> [What is expected]: Gather from the listing below each line that includes the word "created", and copy it.

> [Given information]:
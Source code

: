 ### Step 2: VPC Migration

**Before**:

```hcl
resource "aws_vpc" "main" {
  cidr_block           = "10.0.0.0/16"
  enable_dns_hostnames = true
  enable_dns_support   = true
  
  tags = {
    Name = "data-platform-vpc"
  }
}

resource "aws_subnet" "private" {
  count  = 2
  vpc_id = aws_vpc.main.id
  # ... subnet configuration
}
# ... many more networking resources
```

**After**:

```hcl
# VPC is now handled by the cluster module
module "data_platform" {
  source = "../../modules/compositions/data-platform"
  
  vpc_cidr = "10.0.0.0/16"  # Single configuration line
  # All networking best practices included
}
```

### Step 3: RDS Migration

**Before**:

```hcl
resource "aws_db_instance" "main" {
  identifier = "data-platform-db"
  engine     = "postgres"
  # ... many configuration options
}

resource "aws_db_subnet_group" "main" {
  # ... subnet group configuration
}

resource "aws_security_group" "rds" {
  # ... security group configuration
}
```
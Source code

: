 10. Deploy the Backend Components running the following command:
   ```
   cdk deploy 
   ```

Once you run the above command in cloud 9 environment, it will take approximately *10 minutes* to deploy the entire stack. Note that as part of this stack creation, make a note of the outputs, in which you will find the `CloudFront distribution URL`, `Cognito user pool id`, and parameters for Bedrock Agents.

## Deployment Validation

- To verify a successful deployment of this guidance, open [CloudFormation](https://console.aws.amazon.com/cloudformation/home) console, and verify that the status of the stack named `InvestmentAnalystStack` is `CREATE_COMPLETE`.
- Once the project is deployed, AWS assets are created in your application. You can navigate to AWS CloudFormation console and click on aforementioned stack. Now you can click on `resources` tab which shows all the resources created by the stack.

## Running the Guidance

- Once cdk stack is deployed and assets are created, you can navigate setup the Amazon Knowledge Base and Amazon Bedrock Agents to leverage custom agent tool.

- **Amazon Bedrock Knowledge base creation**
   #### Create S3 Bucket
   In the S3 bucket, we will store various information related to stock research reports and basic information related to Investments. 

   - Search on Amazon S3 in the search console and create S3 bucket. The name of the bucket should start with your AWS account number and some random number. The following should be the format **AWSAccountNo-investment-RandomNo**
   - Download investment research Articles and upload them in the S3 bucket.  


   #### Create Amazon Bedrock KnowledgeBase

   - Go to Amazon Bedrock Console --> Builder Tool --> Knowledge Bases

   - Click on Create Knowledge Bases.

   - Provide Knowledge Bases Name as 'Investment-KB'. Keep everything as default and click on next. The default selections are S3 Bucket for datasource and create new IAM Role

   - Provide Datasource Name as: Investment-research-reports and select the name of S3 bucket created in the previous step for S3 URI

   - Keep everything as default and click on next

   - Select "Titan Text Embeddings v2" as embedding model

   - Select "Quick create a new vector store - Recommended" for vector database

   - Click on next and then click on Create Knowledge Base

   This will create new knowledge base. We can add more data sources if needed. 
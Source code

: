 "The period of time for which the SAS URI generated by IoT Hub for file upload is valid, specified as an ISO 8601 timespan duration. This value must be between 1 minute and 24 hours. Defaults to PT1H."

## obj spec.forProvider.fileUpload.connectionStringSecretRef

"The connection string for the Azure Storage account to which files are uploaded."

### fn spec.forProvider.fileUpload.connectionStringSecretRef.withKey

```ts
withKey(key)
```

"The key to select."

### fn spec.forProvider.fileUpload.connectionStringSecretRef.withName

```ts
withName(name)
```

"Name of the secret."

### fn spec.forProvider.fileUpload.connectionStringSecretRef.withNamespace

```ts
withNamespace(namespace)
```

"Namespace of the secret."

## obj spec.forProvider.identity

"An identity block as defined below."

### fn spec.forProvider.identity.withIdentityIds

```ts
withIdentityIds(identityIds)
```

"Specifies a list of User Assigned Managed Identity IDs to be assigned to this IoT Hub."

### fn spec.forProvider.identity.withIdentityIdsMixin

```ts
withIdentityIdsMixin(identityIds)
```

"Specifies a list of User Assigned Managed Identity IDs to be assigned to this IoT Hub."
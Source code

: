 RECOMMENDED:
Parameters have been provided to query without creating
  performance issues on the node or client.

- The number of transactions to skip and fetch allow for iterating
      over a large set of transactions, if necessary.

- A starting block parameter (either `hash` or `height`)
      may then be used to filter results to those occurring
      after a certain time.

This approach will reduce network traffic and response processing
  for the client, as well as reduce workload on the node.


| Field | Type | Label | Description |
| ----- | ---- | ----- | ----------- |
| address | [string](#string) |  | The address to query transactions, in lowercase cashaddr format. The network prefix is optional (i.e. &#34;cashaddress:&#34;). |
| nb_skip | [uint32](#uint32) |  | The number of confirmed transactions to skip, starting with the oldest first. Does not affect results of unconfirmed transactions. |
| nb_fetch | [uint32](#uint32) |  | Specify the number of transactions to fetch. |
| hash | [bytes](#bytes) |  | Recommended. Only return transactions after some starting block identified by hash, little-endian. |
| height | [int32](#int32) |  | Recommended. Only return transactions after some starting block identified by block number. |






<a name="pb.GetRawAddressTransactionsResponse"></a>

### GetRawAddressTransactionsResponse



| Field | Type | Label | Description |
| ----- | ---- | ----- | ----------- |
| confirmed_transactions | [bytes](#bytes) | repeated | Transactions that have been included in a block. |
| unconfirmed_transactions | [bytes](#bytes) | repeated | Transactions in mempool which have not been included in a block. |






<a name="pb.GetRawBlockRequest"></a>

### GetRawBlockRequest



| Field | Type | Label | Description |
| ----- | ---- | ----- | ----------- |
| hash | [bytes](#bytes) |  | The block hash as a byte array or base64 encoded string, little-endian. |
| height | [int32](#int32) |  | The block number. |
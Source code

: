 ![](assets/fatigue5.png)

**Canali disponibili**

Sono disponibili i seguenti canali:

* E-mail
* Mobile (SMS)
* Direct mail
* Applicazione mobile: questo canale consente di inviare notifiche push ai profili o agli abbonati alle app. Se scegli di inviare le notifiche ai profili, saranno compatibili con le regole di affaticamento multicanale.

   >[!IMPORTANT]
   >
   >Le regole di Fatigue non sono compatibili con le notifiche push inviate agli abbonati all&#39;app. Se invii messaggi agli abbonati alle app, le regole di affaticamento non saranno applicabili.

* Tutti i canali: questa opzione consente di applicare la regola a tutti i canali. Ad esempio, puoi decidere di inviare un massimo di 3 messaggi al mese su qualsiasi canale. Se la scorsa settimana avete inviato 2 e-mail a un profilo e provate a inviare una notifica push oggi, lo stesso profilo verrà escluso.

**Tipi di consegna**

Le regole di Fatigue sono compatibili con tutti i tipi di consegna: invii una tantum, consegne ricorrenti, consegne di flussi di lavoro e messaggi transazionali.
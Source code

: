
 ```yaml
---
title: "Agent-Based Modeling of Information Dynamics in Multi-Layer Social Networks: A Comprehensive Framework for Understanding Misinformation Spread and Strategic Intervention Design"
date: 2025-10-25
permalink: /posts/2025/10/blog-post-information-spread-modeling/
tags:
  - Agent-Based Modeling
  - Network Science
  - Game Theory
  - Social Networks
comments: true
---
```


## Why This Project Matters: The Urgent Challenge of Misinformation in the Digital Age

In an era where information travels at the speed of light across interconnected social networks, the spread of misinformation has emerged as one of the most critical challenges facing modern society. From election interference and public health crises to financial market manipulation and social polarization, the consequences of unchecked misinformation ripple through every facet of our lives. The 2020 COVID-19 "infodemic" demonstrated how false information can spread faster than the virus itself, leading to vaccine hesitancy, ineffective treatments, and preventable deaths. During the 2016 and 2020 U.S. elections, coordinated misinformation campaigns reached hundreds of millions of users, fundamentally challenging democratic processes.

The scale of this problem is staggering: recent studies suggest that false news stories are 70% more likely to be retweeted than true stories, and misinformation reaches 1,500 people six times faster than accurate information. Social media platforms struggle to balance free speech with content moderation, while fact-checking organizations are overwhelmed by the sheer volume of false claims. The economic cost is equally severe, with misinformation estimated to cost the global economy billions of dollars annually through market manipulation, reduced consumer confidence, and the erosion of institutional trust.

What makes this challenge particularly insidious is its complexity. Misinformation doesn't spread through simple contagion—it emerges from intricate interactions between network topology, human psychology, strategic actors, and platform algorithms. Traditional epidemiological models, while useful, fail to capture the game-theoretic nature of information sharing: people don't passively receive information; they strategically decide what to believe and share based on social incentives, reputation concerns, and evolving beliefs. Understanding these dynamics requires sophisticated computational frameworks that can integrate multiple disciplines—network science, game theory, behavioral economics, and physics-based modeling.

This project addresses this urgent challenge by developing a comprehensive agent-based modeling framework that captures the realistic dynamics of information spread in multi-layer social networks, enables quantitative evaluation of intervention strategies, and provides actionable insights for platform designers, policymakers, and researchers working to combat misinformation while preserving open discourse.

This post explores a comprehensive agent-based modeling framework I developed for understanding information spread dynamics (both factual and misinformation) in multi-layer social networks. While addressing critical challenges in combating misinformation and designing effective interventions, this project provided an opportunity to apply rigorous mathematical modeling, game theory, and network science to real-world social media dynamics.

> [Response area]:
- Once the project is deployed, AWS assets are created in your application. You can navigate to AWS CloudFormation console and click on aforementioned stack. Now you can click on `resources` tab which shows all the resources created by the stack.
- Once cdk stack is deployed and assets are created, you can navigate setup the Amazon Knowledge Base and Amazon Bedrock Agents to leverage custom agent tool.
   - Provide Datasource Name as: Investment-research-reports and select the name of S3 bucket created in the previous step for S3 URI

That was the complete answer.